A personal tale of Turkey’s descent into authoritarianism
During the European sovereign debt crisis, before he was Deputy Prime Minister, Mehmet Şimşek and I followed each other on Twitter. He’s a guy of Kurdish origin who went to a British University and worked in the City of London and on Wall Street for international investment banks back when I was there too. He only entered politics in 2007.
When he joined Erdogan’s cabinet as Finance Minister in 2009, it was seen as a good sign.
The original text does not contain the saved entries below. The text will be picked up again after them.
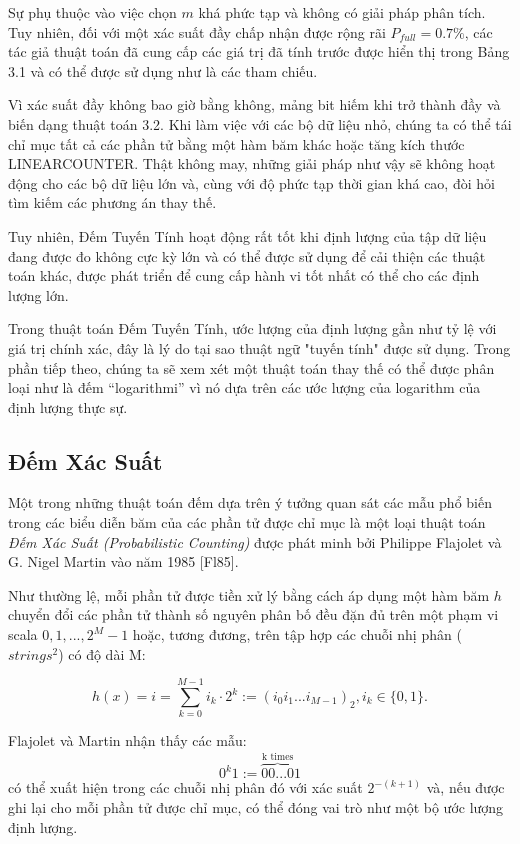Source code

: \documentclass[a4paper,13pt]{article}
\theoremstyle{mytheor}
\begin{document}
Sự phụ thuộc vào việc chọn $m$ khá phức tạp và không có giải pháp phân tích. Tuy nhiên, đối với một xác suất đầy chấp nhận được rộng rãi $P_{full} = 0.7\%$, 
các tác giả thuật toán đã cung cấp các giá trị đã tính trước được hiển thị trong Bảng 3.1 và có thể được sử dụng như là các tham chiếu.

Vì xác suất đầy không bao giờ bằng không, mảng bit hiếm khi trở thành đầy và biến dạng thuật toán 3.2. Khi làm việc với các bộ dữ liệu nhỏ, chúng ta 
có thể tái chỉ mục tất cả các phần tử bằng một hàm băm khác hoặc tăng kích thước LINEARCOUNTER. Thật không may, những giải pháp như vậy 
sẽ không hoạt động cho các bộ dữ liệu lớn và, cùng với độ phức tạp thời gian khá cao, đòi hỏi tìm kiếm các phương án thay thế.

Tuy nhiên, Đếm Tuyến Tính hoạt động rất tốt khi định lượng của tập dữ liệu đang được đo không cực kỳ lớn và có thể được sử dụng để cải thiện các thuật toán 
khác, được phát triển để cung cấp hành vi tốt nhất có thể cho các định lượng lớn.

Trong thuật toán Đếm Tuyến Tính, ước lượng của định lượng gần như tỷ lệ với giá trị chính xác, đây là lý do tại sao thuật ngữ "tuyến tính" được sử dụng. 
Trong phần tiếp theo, chúng ta sẽ xem xét một thuật toán thay thế có thể được phân loại như là đếm \textquotedblleft logarithmi\textquotedblright\space 
vì nó dựa trên các ước lượng của logarithm của định lượng thực sự.
\subsection{Đếm Xác Suất}
Một trong những thuật toán đếm dựa trên ý tưởng quan sát các mẫu phổ biến trong các biểu diễn băm của các phần tử được chỉ mục là một loại 
thuật toán \textit{Đếm Xác Suất (Probabilistic Counting)} được phát minh bởi Philippe Flajolet và G. Nigel Martin vào năm 1985 [Fl85].

Như thường lệ, mỗi phần tử được tiền xử lý bằng cách áp dụng một hàm băm $h$ chuyển đổi các phần tử thành số nguyên phân bố đều đặn đủ 
trên một phạm vi scala ${0, 1,...,2^M - 1}$ hoặc, tương đương, trên tập hợp các chuỗi nhị phân ($strings^2$) có độ dài M:

\[h(x) = i = \sum_{k=0}^{M-1} i_k\cdot 2^k := (i_0i_1...i_{M-1})_2, i_k \in \{0,1\}.\]

Flajolet và Martin nhận thấy các mẫu:
\[0^k1 := \overbrace{00...0}^{\text{k times}}1\]
có thể xuất hiện trong các chuỗi nhị phân đó với xác suất $2^{-(k+1)}$ và, nếu được ghi lại cho mỗi phần tử được chỉ mục, có thể đóng vai trò 
như một bộ ước lượng định lượng.
\end{document}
Erdogan had a trusted pair of hands controlling Turkey’s finance ministry that gave the country credibility when crisis hit, as in 2014 after the Taper Tantrum.
Şimşek continued to follow my Twitter account through all of the state Twitter bans in Turkey. His Twitter activity changed though and he became much more circumspect about his activities on social media, toeing the line on economic policy statements. At some point following the failed coup d’état in 2016, he stopped following me and a host of other western finance accounts on Twitter. And I knew straight away that this was a bad sign.
Fast forward two years and he is no longer Finance Minister. After the recent elections in Turkey, Erdogan’s son in law Berat Albayrak replaced Şimşek. And while Albayrak is also a more western-friendly business figure, the fact that he is Erdogan’s son-in-law is the most important part of his CV. His appointment is a bad sign.
The market reaction
So it’s no surprise that the Turkish lira is in freefall. This morning, news came out that the Turkish current account deficit for May was $5.85 billion vs an expected $5.45 billion and $5.51 billion in April. The deficit for the past 12 months is now $57.6 billion. That’s about $10 billion more than the 2017 figure.
On the news, the Turkish lira was down this morning to 4.7160 from under 3.0000 around the time of the failed coup d’état. That makes the current account deficit likely to grow larger. And it forces Turkey to either raise rates to try and stabilize its currency or face an out-and-out currency crisis. Right now 10-year Turkish yields are over 17%, up from below 9% right before the coup d’état in 2016. They will likely go higher still.
The next emerging markets crisis is now
I see Turkey as a country in crisis. And likely, this crisis will get worse as the governance issues add to the poor macro fundamentals. The Şimşek-Albayrak trade is a signpost of this. But, as with Greece and the European sovereign debt crisis, the question is whether Turkey is unique. The answer with Greece was yes and no. Yes, Greece was unique in the severity of its problems. No, Greece was not unique as other European countries required bailouts to right the ship.
I expect the same here again. Now part of the problem is the Fed. The US central bank thinks the US fundamentals are good enough to warrant more rate hikes this year. The chances of a September hike are now looked at as 84% by the market. Even Chicago Fed President Charles Evans, once considered a dove, is ready for one or even two more hikes this year. Today’s Wall Street Journal captures the mood at the Fed:
“The economy seems so strong it seems natural that businesses and consumers can live with” slightly higher interest rates, he said, citing the effects of the fiscal measures approved by Congress and the White House.
“Whether or not you think we should [raise rates] three times in 2018 or four times in 2018, it’s really not going to make a big difference,” he said.
That is going to make life hard for the emerging markets. And with Turkey already in trouble, expect other emerging market countries to follow suit as their currencies drop, yields rise and growth falls. Argentina has already been tested with Turkey. Other countries with poor fundamentals include Malaysia and Ukraine.
But other countries will be tested. And despite the large horde of foreign reserves, these may not prove enough to arrest the fall of EM currencies unless these countries raise rates as well as intervene in currency markets.
In short, we are on the verge of another emerging market crisis. What this means for developed economies is still to be determined.
My take: Watch the Treasury futures market for where developed economy fortunes are headed. They are sending a signal that the 2-year/10-year spread will be 15 basis points by year-end. I expect the spread to be tighter still.